How much is your college degree worth?
By extrapolating the “cost of attending” figures from The University of Alabama’s website and assuming the trend of rising education costs will continue, in-state members of the class of 2016 can expect to pay at least $50,000 for their degree by the time they graduate, while out-of-state students can anticipate spending at least $80,000 for that same diploma.
As college students, we’re accustomed to this idea of paying differing tuition rates based on where we live. The distinction makes intuitive sense: since in-state students and their families directly fund the state public education system with tax revenues, it is logical that they should pay lower tuition rates than out-of-state students.
But what if the state went a step further – what if a plan was approved which would differentiate tuition costs based on major? This concept isn’t just a theoretical exercise. In Florida, Gov. Rick Scott recently created a preliminary task force in an effort to improve higher education in the state, and one of the committee’s recommendations was the implementation of such a “tuition-by-major” plan.
The plan would basically entail higher tuition subsidies for students whose majors are in higher economic demand (primarily the “STEM” fields), while effectively “taxing” those majors that are statistically less financially productive (traditionally the liberal arts disciplines). Though controversial, the plan offers an intriguing alternative to the current flat rate system and has immediate appeal from a theoretical economic perspective.
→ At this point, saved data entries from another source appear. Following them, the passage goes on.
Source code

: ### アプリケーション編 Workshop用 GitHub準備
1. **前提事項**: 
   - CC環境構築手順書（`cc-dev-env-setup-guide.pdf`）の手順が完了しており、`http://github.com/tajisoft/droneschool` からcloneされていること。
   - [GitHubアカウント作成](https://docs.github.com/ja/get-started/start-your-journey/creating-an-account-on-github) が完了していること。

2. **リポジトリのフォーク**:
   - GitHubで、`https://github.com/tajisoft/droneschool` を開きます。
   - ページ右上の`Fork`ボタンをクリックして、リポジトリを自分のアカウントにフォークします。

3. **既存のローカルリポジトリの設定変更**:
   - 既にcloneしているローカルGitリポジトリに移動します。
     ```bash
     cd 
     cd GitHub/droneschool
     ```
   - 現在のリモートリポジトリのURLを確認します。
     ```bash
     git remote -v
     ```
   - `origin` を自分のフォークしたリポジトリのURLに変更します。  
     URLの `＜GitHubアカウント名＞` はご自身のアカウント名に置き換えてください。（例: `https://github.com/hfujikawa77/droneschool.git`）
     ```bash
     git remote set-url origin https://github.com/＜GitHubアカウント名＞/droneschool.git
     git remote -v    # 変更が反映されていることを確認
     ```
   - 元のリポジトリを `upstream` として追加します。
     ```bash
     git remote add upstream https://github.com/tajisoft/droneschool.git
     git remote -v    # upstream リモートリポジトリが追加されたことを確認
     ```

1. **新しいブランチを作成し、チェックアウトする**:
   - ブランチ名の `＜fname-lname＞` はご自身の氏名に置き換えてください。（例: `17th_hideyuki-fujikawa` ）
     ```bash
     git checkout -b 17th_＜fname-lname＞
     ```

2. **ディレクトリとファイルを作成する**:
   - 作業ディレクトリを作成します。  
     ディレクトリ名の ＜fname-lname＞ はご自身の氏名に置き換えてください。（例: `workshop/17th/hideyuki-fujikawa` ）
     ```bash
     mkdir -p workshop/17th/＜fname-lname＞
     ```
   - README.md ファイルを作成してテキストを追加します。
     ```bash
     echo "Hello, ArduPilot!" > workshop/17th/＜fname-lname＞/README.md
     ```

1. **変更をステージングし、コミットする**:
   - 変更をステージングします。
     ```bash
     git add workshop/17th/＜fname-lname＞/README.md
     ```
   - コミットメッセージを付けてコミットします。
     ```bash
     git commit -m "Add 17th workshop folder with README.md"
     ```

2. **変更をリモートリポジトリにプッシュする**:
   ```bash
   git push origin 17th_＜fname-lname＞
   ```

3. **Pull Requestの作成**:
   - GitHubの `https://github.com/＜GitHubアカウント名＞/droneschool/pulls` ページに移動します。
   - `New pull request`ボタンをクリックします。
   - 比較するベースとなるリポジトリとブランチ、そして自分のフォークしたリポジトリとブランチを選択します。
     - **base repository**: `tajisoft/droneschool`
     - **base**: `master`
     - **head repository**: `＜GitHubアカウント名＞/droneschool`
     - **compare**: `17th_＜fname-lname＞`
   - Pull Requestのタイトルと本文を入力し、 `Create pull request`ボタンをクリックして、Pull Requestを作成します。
The logic goes like this: Taxpayers are essentially lending their money to state governments to fund public education, with the expectation that these funds will be used to create positive spillover effects in the community that will benefit all citizens. It is therefore rational to view these revenues as an investment. And, in seeking to maximize the return on that investment, “tuition-by-major” plans would effectively ensure that skill development in state universities more appropriately matches skill demand in the job market.
Proponents of these plans defend the system by claiming that it would not categorically exterminate fields like political science, anthropology and history but would only deter students from pursuing such economically unrewarding disciplines.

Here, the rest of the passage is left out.